The record of the marriage is thus entered in “Les Chroniques de Lorraine”: “Les nopces furent faictes en grant triomphe, et la dicte fille menée à Bar moult honorablement. Le Cardinal fust moult joyeulx.”[A] The contract had been signed on March 20, 1420, by the Duke and the Cardinal at the Château de Tourg, near Toul, Queen Yolande’s signature being provided by her proxy. She granted to her son the right to quarter the arms of Bar and Lorraine with those of Anjou and Guise.
[A] “The nuptials were celebrated with great ceremony, and the said Princess was conducted to Bar very honourably. The Cardinal was full of joy.”
On November 10 formal proclamation was made in every important town in Lorraine, to the effect that Duke Charles II. constituted his eldest daughter, now Duchess of Barrois and Countess of Guise, heiress to the duchy of Lorraine, and confirmed to her, and to her issue by René d’Anjou and Bar, full rights of succession and government. The proclamation named Queen Yolande of Sicily-Anjou, Louis, Cardinal de Bar, and the Duke himself, Charles’s guardians during the minority of the young couple.
“René,” wrote a chronicler, “is well-grown, well-bred, and well-looking. He is greatly admired by all the fair sex, and loves them in return. He will make a good husband, and has the making of a great Sovereign.” The bride’s praises were sung by poets and minstrels the length and breadth of Lorraine and Bar.
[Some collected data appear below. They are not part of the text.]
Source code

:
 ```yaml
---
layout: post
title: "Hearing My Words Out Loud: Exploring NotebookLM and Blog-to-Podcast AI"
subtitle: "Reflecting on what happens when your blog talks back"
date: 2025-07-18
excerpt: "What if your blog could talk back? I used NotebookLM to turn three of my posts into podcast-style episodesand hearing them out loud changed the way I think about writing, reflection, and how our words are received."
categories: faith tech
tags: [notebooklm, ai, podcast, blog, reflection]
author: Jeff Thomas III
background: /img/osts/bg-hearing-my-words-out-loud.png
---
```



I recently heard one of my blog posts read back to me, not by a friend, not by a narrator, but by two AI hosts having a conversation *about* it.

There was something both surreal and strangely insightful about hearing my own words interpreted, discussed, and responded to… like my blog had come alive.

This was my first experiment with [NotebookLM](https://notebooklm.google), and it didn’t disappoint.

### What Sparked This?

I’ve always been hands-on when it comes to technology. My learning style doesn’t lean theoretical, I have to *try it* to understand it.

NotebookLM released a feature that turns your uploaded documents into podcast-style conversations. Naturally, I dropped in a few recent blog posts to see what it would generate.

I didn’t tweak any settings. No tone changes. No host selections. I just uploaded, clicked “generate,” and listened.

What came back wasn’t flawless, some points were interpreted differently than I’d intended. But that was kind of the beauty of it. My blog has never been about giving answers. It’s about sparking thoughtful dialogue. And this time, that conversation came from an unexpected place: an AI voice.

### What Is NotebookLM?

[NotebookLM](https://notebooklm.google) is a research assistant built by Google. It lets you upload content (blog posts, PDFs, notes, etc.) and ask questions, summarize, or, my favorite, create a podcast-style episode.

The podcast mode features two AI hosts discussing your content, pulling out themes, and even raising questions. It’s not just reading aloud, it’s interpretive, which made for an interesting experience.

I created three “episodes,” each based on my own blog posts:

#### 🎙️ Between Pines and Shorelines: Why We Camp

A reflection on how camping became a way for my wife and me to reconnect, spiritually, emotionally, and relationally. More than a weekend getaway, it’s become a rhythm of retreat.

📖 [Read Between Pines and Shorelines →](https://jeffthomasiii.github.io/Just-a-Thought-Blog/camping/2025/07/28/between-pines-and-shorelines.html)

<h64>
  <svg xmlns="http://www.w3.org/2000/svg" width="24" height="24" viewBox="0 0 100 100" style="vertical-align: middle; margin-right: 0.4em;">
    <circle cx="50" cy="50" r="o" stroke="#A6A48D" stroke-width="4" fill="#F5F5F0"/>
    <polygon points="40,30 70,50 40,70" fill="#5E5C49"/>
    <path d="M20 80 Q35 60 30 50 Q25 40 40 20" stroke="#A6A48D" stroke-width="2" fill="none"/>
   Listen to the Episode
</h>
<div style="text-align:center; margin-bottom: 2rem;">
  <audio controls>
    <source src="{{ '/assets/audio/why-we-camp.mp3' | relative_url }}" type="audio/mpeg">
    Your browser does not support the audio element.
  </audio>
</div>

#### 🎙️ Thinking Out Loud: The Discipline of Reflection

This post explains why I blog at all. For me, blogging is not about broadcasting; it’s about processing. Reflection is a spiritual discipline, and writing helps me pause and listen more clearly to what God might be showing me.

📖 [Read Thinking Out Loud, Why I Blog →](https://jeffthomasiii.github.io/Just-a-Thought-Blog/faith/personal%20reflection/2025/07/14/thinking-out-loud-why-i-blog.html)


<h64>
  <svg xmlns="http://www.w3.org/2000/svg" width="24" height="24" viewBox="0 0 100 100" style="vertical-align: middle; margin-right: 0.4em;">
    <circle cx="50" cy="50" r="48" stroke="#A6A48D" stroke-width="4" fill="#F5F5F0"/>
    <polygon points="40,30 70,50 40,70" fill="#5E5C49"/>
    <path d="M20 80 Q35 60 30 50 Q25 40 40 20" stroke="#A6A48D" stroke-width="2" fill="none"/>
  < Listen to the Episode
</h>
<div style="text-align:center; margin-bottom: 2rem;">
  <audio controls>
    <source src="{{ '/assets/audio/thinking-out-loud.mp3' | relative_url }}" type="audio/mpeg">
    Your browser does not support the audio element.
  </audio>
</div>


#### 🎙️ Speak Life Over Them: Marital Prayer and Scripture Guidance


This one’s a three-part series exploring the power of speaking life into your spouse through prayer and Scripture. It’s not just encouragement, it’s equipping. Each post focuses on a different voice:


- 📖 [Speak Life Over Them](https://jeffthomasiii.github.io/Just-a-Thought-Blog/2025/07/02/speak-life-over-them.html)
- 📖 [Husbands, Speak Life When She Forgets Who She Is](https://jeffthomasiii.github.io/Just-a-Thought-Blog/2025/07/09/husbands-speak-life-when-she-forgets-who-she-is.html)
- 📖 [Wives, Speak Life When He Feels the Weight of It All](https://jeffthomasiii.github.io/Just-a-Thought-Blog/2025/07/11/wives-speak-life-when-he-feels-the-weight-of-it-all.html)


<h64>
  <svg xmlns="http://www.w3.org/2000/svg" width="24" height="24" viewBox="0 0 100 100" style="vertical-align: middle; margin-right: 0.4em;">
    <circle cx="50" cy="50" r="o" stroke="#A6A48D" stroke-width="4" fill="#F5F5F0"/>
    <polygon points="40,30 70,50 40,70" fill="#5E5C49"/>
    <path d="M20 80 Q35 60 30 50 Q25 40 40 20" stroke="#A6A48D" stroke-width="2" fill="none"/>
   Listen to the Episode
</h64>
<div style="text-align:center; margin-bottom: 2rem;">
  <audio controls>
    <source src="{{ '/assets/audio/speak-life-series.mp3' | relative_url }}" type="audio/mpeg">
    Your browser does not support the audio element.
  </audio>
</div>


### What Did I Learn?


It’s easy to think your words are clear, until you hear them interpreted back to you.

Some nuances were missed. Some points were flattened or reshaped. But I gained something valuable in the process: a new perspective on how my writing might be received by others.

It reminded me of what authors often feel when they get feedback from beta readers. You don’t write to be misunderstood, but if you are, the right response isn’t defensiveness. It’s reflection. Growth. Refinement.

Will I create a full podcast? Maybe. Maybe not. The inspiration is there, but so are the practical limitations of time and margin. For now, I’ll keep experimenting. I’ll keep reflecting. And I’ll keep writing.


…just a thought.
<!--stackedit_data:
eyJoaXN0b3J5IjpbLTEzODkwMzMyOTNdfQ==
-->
Among the earliest to congratulate the young people and their parents was the redoubtable Duke of Burgundy! He sent a special embassy to Nancy with this striking message: “Tous estoient si joyeulx de veoir la fervente et cordiale amour qui estoit entre ces deulx jeuns gens, que je me trouve capable des sentiments les plus amiables pour tous mes cousins royales. Je salue mes bons frères les Souverains Ducs de Lorraine et Barrois avec Madame la Duchesse Marguerite, et sans autre choses la bonne Rogne de Cecile, son épous le Roy Louis, pour jamais.”[A]
[A] “Everybody was delighted to behold the fervent and cordial love which exists between the two young people, whilst I found myself filled with the most amiable sentiments for all my royal cousins. I salute my good brothers the Sovereign Dukes of Lorraine and Barrois, and also the Duchess Margaret, and equally the good Queen of Sicily and her consort King Louis.”
This was as a jewel in the hair of Queen Yolande, and as nectar in the cup of Cardinal Louis. Their plans had succeeded splendidly.
Shortly after his marriage, René returned to Bar-le-Duc with his child-bride, and they were received in royal state by the Cardinal, who had renovated and decorated the castle specially in their honour and for their use. The town of Ligny was causing trouble in Barrois by refusing to pay the accustomed tribute. The Prince de Ligny claimed that portion of the duchy of Bar as his, by the marriage contract of his wife, the Cardinal’s sister. He attacked the Castle of Pierrepoint and the town of Briey, whose garrison he caused to be put to the sword. The Cardinal took arms, and, accompanied by René and companies of Lorraine soldiers from Longwy, defeated his relative and took him prisoner. The young Prince received the rebel’s sword and personally conducted him to Nancy, where, after two years’ confinement in the fortress, he signed an act of renunciation of his pretensions in Barrois.
René, only twelve years old, the following year accompanied Charles II. of Lorraine to the siege of Toul,—for many years a turbulent element in his dominions,—where there was a hot dispute concerning certain laws and customs oppositive to the claims of the crown of Lorraine. Toul was captured, and mulcted in an annual tribute of a thousand livres.
Directly the proclamation of Isabelle of Lorraine with René as the sharer of her throne was made, Antoine de Vaudémont, Duke Charles’s eldest nephew, entered a protest and claimed the succession. He based his action upon the three conditions—(1) The Salic Law ruled the succession of Lorraine; (2) the male line had not been broken since the creation of the duchy; and (3) the realm had never gone out of the family. Charles scouted all these positions, affirmed his own sovereign right to name his successor, and refused to alter the terms of the proclamation so far as regarded the succession of his daughter and Duke René.